Yes, people with mood disorders do recover more quickly and STAY recovered if they have the support of people around them. I believe that the most important thing that a family member or friend can do is to educate themselves about their loved one’s disorder. Without the knowledge and education, it’s going to be hard to say or do anything that helps. Part of reading up on a person’s illness is, I think, an effort at losing one’s own judgments. If a loved one can suspend her own judgments with regard to her sister’s illness for the hour that she’s with her, that goes a huge way.

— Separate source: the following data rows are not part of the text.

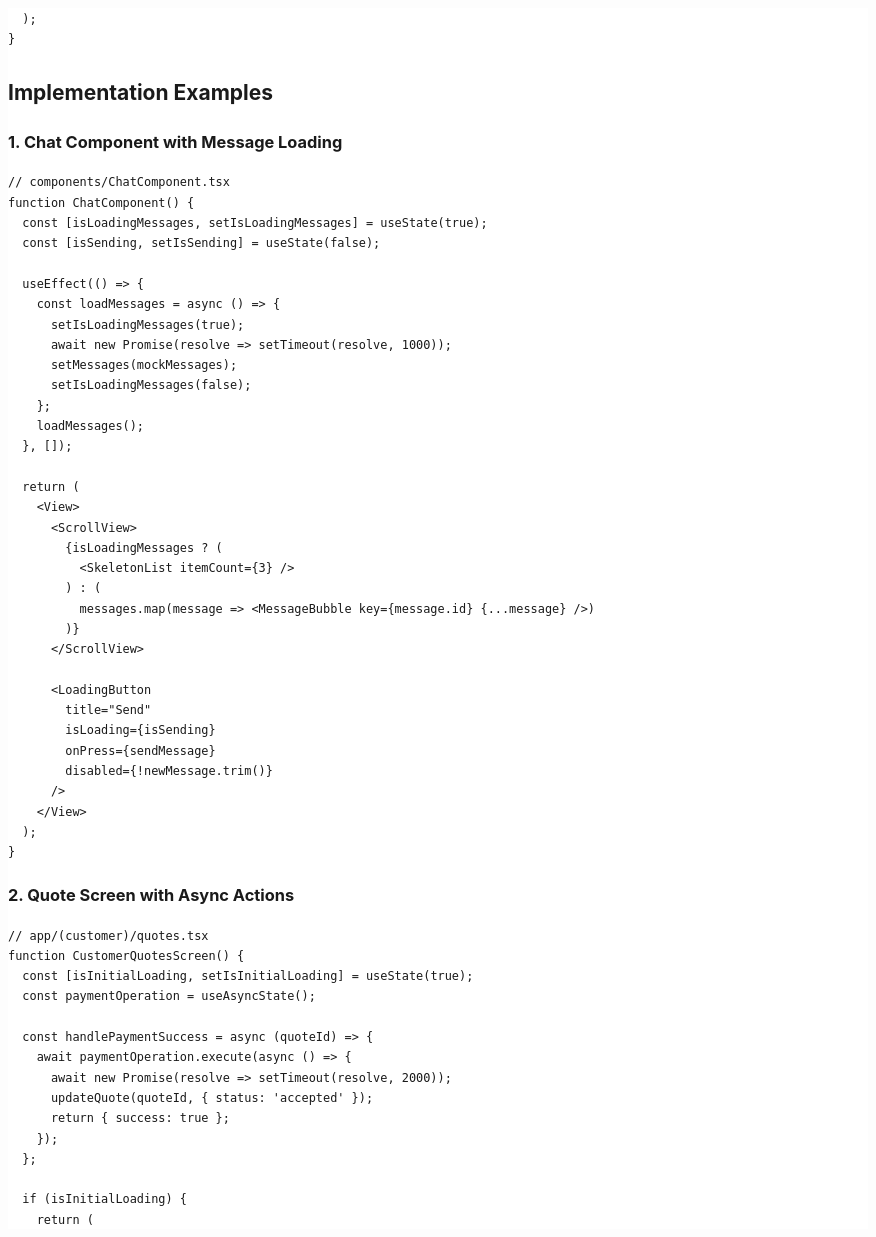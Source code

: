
 ```tsx
  );
}
```

## Implementation Examples

### 1. Chat Component with Message Loading

```tsx
// components/ChatComponent.tsx
function ChatComponent() {
  const [isLoadingMessages, setIsLoadingMessages] = useState(true);
  const [isSending, setIsSending] = useState(false);

  useEffect(() => {
    const loadMessages = async () => {
      setIsLoadingMessages(true);
      await new Promise(resolve => setTimeout(resolve, 1000));
      setMessages(mockMessages);
      setIsLoadingMessages(false);
    };
    loadMessages();
  }, []);

  return (
    <View>
      <ScrollView>
        {isLoadingMessages ? (
          <SkeletonList itemCount={3} />
        ) : (
          messages.map(message => <MessageBubble key={message.id} {...message} />)
        )}
      </ScrollView>
      
      <LoadingButton
        title="Send"
        isLoading={isSending}
        onPress={sendMessage}
        disabled={!newMessage.trim()}
      />
    </View>
  );
}
```

### 2. Quote Screen with Async Actions

```tsx
// app/(customer)/quotes.tsx
function CustomerQuotesScreen() {
  const [isInitialLoading, setIsInitialLoading] = useState(true);
  const paymentOperation = useAsyncState();

  const handlePaymentSuccess = async (quoteId) => {
    await paymentOperation.execute(async () => {
      await new Promise(resolve => setTimeout(resolve, 2000));
      updateQuote(quoteId, { status: 'accepted' });
      return { success: true };
    });
  };

  if (isInitialLoading) {
    return (
```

For me the most hurtful and frustrating element—and why I gave up explaining what I was going through—were the judgments cast toward me because I couldn’t meditate my way to perfect health. Another way that shows love and care is by offering to do laundry, cleaning, cooking, or caring for kids. If a person can help relieve the stress of the person depressed, those efforts will not only help him to feel better quickly, but will communicate the love and care that I think you want to show.

Would you like to offer some words of hope to those who suffer or those whose loved ones suffer depression? 

Hope is, indeed, the purpose behind both the blog and the book. It’s hope … even tiny morsels of it on some mornings … that kept me alive. I would read everyday a paragraph from the last page of William Styron’s “Darkness Visible”: “If depression had no termination, then suicide would, indeed, be the only remedy. But one need not sound the false or inspirational note to stress the truth that depression is not the soul’s annihilation; men and women who have recovered from the disease—and they are countless—bear witness to what is probably its only saving grace: it is conquerable.”

I held on to those words, and to Kay Redfield Jamison’s who said, “Tumultuousness, if coupled to discipline and a cool mind, is not such a bad sort of thing. That unless one wants to live a stunningly boring life, one ought to be on good terms with one’s darker side and one’s darker energies.”

Depression is treatable. That’s the good news. Dr. DePaulo at Johns Hopkins reassures people that ANYONE no matter how long they have been ill, or how severe their condition, CAN improve to the point of being “at least 80 percent better at least 80 percent of the time.” Those are statistics I’ll take. Because even if you in the other 20 percent, you can look to Abraham Lincoln who managed to fuel his melancholy into a whole Emancipation  Movement, by finding some meaning, some redemption, in the pain, and using it for a greater good.